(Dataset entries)
= Beginning of Section =

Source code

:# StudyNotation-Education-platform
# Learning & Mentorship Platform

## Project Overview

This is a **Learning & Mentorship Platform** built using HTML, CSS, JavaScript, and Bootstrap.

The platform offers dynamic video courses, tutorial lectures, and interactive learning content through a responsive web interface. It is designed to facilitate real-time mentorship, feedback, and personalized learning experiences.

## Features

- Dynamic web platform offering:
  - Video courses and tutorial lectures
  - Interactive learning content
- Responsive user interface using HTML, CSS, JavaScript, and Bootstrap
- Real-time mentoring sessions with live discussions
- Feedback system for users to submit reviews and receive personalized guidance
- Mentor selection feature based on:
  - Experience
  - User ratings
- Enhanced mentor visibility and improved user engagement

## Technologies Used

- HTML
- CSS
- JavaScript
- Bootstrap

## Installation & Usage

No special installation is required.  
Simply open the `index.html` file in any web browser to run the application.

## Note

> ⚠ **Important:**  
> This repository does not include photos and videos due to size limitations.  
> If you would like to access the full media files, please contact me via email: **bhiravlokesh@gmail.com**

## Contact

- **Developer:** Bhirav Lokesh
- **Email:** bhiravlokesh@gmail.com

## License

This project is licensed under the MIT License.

= End of Section =

• WORK ORDER: Restate every entry above word for word.

• REPLY TO THE TASK:
Source code

:# StudyNotation-Education-platform
# Learning & Mentorship Platform

## Project Overview

This is a **Learning & Mentorship Platform** built using HTML, CSS, JavaScript, and Bootstrap.

The platform offers dynamic video courses, tutorial lectures, and interactive learning content through a responsive web interface. It is designed to facilitate real-time mentorship, feedback, and personalized learning experiences.

## Features

- Dynamic web platform offering:
  - Video courses and tutorial lectures
  - Interactive learning content
- Responsive user interface using HTML, CSS, JavaScript, and Bootstrap
- Real-time mentoring sessions with live discussions
- Feedback system for users to submit reviews and receive personalized guidance
- Mentor selection feature based on:
  - Experience
  - User ratings
- Enhanced mentor visibility and improved user engagement

## Technologies Used

- HTML
- CSS
- JavaScript
- Bootstrap

## Installation & Usage

No special installation is required.  
Simply open the `index.html` file in any web browser to run the application.

## Note

> ⚠ **Important:**  
> This repository does not include photos and videos due to size limitations.  
> If you would like to access the full media files, please contact me via email: **bhiravlokesh@gmail.com**

## Contact

- **Developer:** Bhirav Lokesh
- **Email:** bhiravlokesh@gmail.com

## License

This project is licensed under the MIT License.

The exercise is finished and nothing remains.